Why it's vulnerable:
The shell=True parameter causes the string to be interpreted by a shell. If filename or width contains shell metacharacters (e.g., image.jpg; rm -rf /), the attacker's injected command will execute.

Fixed pattern
import subprocess

def resize_image(filename, width):
    # Pass arguments as a list; no shell interpretation
    command = ["convert", filename, "-resize", f"{width}x{width}", "output.jpg"]
    result = subprocess.run(command, shell=False, capture_output=True)
    return result.stdout
Vulnerable pattern
<?php
function ping_host($hostname) {
    // User input concatenated directly into command
    $output = shell_exec("ping -c 4 " . $_GET['host']);
    echo $output;
}
?>

Why it's vulnerable:
The $_GET['host'] parameter is directly embedded in the shell command.

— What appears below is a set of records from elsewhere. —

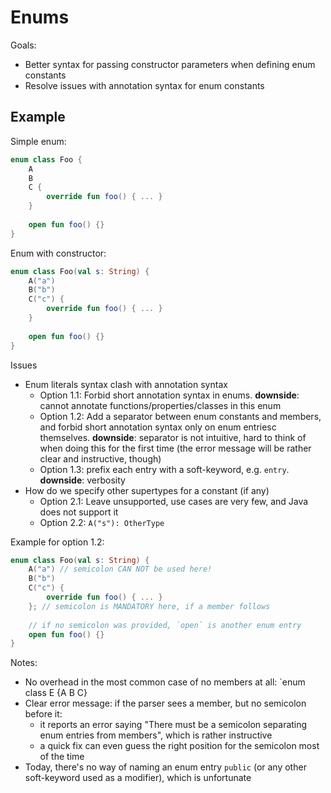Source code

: # Enums

Goals:
* Better syntax for passing constructor parameters when defining enum constants
* Resolve issues with annotation syntax for enum constants

## Example

Simple enum:
``` kotlin
enum class Foo {
    A
    B
    C {
        override fun foo() { ... }
    }
  
    open fun foo() {}
}
```

Enum with constructor:
``` kotlin
enum class Foo(val s: String) {
    A("a")
    B("b")
    C("c") {
        override fun foo() { ... }
    }
  
    open fun foo() {}
}
```

Issues
* Enum literals syntax clash with annotation syntax
    * Option 1.1: Forbid short annotation syntax in enums. **downside**: cannot annotate functions/properties/classes in this enum
    * Option 1.2: Add a separator between enum constants and members, and forbid short annotation syntax only on enum entriesc themselves. **downside**: separator is not intuitive, hard to think of when doing this for the first time (the error message will be rather clear and instructive, though)
    * Option 1.3: prefix each entry with a soft-keyword, e.g. `entry`. **downside**: verbosity
* How do we specify other supertypes for a constant (if any)
    * Option 2.1: Leave unsupported, use cases are very few, and Java does not support it
    * Option 2.2: `A("s"): OtherType`

Example for option 1.2:

``` kotlin
enum class Foo(val s: String) {
    A("a") // semicolon CAN NOT be used here!
    B("b")
    C("c") {
        override fun foo() { ... }
    }; // semicolon is MANDATORY here, if a member follows
  
    // if no semicolon was provided, `open` is another enum entry
    open fun foo() {}
}
```

Notes:
* No overhead in the most common case of no members at all: `enum class E {A B C}
* Clear error message: if the parser sees a member, but no semicolon before it:
    * it reports an error saying "There must be a semicolon separating enum entries from members", which is rather instructive
    * a quick fix can even guess the right position for the semicolon most of the time
* Today, there's no way of naming an enum entry `public` (or any other soft-keyword used as a modifier), which is unfortunate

An attacker can inject ; cat /etc/passwd or similar to execute additional commands.

Fixed pattern
<?php
function ping_host($hostname) {
    // Validate input against a strict allowlist
    if (!preg_match('/^[a-zA-Z0-9.-]+$/', $hostname)) {
        die("Invalid hostname");
    }
    // Use escapeshellarg() as a secondary defense
    $safe_host = escapeshellarg($hostname);
    $output = shell_exec("ping -c 4 " . $safe_host);
    echo $output;
}
?>

05Prevention Checklist

Avoid shell execution entirely.
Use language-native libraries or APIs instead of invoking system commands. For example, use image processing libraries rather than shelling out to convert.
Never use shell=True (Python) or shell_exec() (PHP) with user input.
If you must invoke a command, pass arguments as an array/list to prevent shell interpretation.
Validate and allowlist input.
Accept only expected formats (e.g., alphanumeric hostnames, numeric port numbers). Reject anything that doesn't match.
Use escapeshellarg() (PHP) or equivalent as a secondary defense,
not a primary one. It quotes arguments but is not foolproof if combined with shell=True.
Run the application with minimal privileges.
Use a dedicated, unprivileged system user account so that even if injection succeeds, the attacker's access is limited.
Log and monitor command execution.
Track which commands are being run and by whom; unusual patterns may indicate an attack in progress.

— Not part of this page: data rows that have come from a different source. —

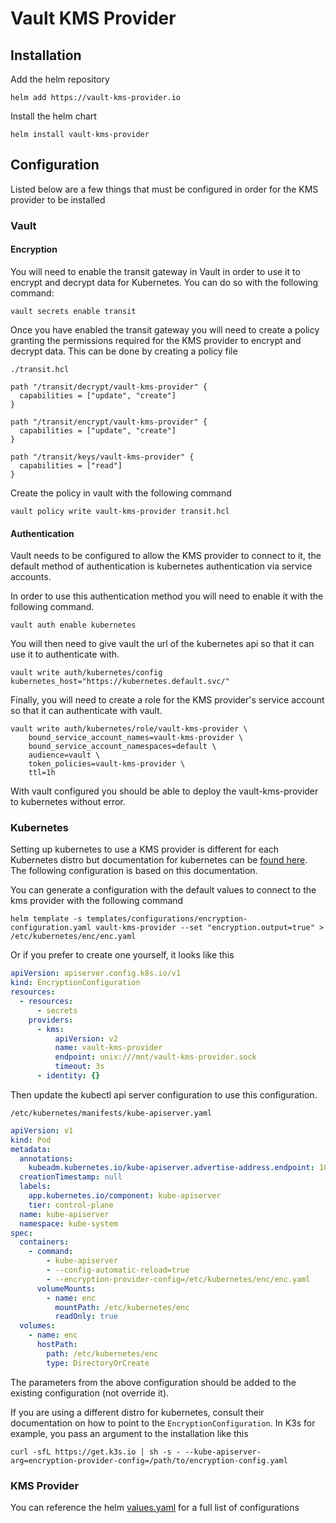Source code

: # Vault KMS Provider

## Installation

Add the helm repository
```shell
helm add https://vault-kms-provider.io 
```

Install the helm chart
```shell
helm install vault-kms-provider
```

## Configuration

Listed below are a few things that must be configured in order for the KMS provider to be installed

### Vault

#### Encryption

You will need to enable the transit gateway in Vault in order to use it to encrypt and decrypt data for Kubernetes. You can do so with the following command:
```shell
vault secrets enable transit
```

Once you have enabled the transit gateway you will need to create a policy granting the permissions required for the KMS provider to encrypt and decrypt data. This can be done by creating a policy file

`./transit.hcl`
```hcl
path "/transit/decrypt/vault-kms-provider" {
  capabilities = ["update", "create"]
}

path "/transit/encrypt/vault-kms-provider" {
  capabilities = ["update", "create"]
}

path "/transit/keys/vault-kms-provider" {
  capabilities = ["read"]
}
```

Create the policy in vault with the following command
```shell
vault policy write vault-kms-provider transit.hcl
```

#### Authentication

Vault needs to be configured to allow the KMS provider to connect to it, the default method of authentication is kubernetes authentication via service accounts.

In order to use this authentication method you will need to enable it with the following command.
```shell
vault auth enable kubernetes
```

You will then need to give vault the url of the kubernetes api so that it can use it to authenticate with.
```shell
vault write auth/kubernetes/config kubernetes_host="https://kubernetes.default.svc/"
```

Finally, you will need to create a role for the KMS provider's service account so that it can authenticate with vault.
```shell
vault write auth/kubernetes/role/vault-kms-provider \
    bound_service_account_names=vault-kms-provider \
    bound_service_account_namespaces=default \
    audience=vault \
    token_policies=vault-kms-provider \
    ttl=1h
```

With vault configured you should be able to deploy the vault-kms-provider to kubernetes without error.

### Kubernetes

Setting up kubernetes to use a KMS provider is different for each Kubernetes distro but documentation for kubernetes can be [found here](https://kubernetes.io/docs/tasks/administer-cluster/encrypt-data/#use-the-new-encryption-configuration-file). The following configuration is based on this documentation. 

You can generate a configuration with the default values to connect to the kms provider with the following command
```shell
helm template -s templates/configurations/encryption-configuration.yaml vault-kms-provider --set "encryption.output=true" > /etc/kubernetes/enc/enc.yaml
```

Or if you prefer to create one yourself, it looks like this
```yaml
apiVersion: apiserver.config.k8s.io/v1
kind: EncryptionConfiguration
resources:
  - resources:
      - secrets
    providers:
      - kms:
          apiVersion: v2
          name: vault-kms-provider
          endpoint: unix:///mnt/vault-kms-provider.sock
          timeout: 3s
      - identity: {}
```

Then update the kubectl api server configuration to use this configuration.

`/etc/kubernetes/manifests/kube-apiserver.yaml`

```yaml
apiVersion: v1
kind: Pod
metadata:
  annotations:
    kubeadm.kubernetes.io/kube-apiserver.advertise-address.endpoint: 10.20.30.40:443
  creationTimestamp: null
  labels:
    app.kubernetes.io/component: kube-apiserver
    tier: control-plane
  name: kube-apiserver
  namespace: kube-system
spec:
  containers:
    - command:
        - kube-apiserver
        - --config-automatic-reload=true
        - --encryption-provider-config=/etc/kubernetes/enc/enc.yaml
      volumeMounts:
        - name: enc                          
          mountPath: /etc/kubernetes/enc
          readOnly: true
  volumes:
    - name: enc
      hostPath:
        path: /etc/kubernetes/enc
        type: DirectoryOrCreate
```

The parameters from the above configuration should be added to the existing configuration (not override it).

If you are using a different distro for kubernetes, consult their documentation on how to point to the `EncryptionConfiguration`. In K3s for example, you pass an argument to the installation like this
```shell
curl -sfL https://get.k3s.io | sh -s - --kube-apiserver-arg=encryption-provider-config=/path/to/encryption-config.yaml
```

### KMS Provider

You can reference the helm [values.yaml](https://github.com/Ruddickmg/vault-kms-provider/blob/main/helm/values.yaml) for a full list of configurations

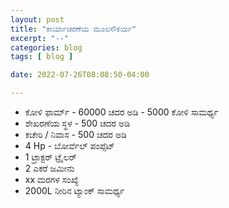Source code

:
 ```yaml
---
layout: post
title: "ಕಾರ್ಯಾಚರಣೆಯ ಮೂಲಸೌಕರ್ಯ"
excerpt: "--"
categories: blog
tags: [ blog ]

date: 2022-07-26T08:08:50-04:00

---
```


* ಕೋಳಿ ಫಾರ್ಮ್ - 60000 ಚದರ ಅಡಿ -  5000 ಕೋಳಿ ಸಾಮರ್ಥ್ಯ
* ಶೇಖರಣೆಯ ಸ್ಥಳ - 500 ಚದರ ಅಡಿ
* ಕಚೇರಿ / ನಿವಾಸ - 500 ಚದರ ಅಡಿ
* 4 Hp - ಬೋರ್ವೆಲ್ ಪಂಪ್ಸೆಟ್
* 1 ಟ್ರಾಕ್ಟರ್ ಟ್ರೈಲರ್
* 2 ಎಕರೆ ಜಮೀನು 
* xx ಮರಗಳ ಸಂಖ್ಯೆ 
* 2000L ನೀರಿನ ಟ್ಯಾಂಕ್ ಸಾಮರ್ಥ್ಯ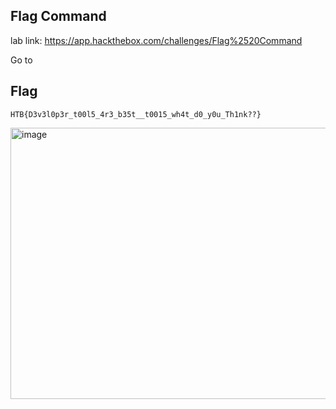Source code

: ## Flag Command
lab link: https://app.hackthebox.com/challenges/Flag%2520Command

Go to 
## Flag
```
HTB{D3v3l0p3r_t00l5_4r3_b35t__t0015_wh4t_d0_y0u_Th1nk??}
```
<img width="767" height="434" alt="image" src="https://github.com/user-attachments/assets/58058dbb-639b-45db-99e8-48d9c1be7c5f" />
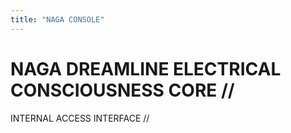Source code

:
 ```yaml
---
title: "NAGA CONSOLE"
---
```

# NAGA DREAMLINE ELECTRICAL CONSCIOUSNESS CORE //
INTERNAL ACCESS INTERFACE //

06Signs You May Already Be Affected

Check your application logs for unexpected system commands, unusual process spawning, or error messages from shell interpreters. Look for suspicious characters in request parameters (;, |, &, backticks, $()) in access logs. If you find unfamiliar files in your web root or system directories, or if system resource usage spikes unexpectedly, investigate whether command injection has been exploited.